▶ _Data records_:
BEGIN
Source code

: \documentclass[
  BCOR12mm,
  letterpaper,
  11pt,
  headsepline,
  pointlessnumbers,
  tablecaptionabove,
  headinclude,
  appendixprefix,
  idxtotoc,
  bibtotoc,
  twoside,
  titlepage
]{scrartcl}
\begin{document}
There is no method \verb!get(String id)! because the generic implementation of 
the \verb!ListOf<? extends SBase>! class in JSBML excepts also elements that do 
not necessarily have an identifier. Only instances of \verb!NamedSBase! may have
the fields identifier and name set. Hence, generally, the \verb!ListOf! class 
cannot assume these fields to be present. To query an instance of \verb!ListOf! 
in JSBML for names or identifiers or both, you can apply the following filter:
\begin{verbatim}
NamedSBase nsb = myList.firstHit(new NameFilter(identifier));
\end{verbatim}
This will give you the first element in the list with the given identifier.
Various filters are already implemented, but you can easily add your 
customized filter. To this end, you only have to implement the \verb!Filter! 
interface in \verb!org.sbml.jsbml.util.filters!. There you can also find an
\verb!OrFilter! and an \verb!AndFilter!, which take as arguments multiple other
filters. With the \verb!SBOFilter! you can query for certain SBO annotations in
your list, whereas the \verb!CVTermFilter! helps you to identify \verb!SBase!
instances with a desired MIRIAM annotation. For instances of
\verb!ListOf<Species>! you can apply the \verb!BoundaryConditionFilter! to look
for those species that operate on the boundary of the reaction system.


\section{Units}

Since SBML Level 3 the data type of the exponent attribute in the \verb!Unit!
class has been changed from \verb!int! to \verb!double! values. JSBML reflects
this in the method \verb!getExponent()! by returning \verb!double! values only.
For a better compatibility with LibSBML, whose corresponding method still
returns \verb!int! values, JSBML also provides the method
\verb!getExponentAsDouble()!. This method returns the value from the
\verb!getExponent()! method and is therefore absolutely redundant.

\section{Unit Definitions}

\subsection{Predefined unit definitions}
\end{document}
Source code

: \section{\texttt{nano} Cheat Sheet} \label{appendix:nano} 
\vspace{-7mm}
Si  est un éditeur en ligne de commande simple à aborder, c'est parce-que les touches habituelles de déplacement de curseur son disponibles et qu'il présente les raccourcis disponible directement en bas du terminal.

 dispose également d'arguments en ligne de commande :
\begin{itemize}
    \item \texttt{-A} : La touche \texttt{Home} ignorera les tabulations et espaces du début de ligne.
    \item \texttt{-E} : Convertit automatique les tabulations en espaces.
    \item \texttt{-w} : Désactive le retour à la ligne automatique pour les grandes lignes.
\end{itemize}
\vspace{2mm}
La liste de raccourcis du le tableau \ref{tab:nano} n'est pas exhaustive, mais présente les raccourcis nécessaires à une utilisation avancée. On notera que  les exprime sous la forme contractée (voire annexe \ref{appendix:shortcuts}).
END
▶ _Exercise instructions_:
Going through the records above, count the lines that include the word "arguments". Give the number alone.

▶ _Written reply_:
2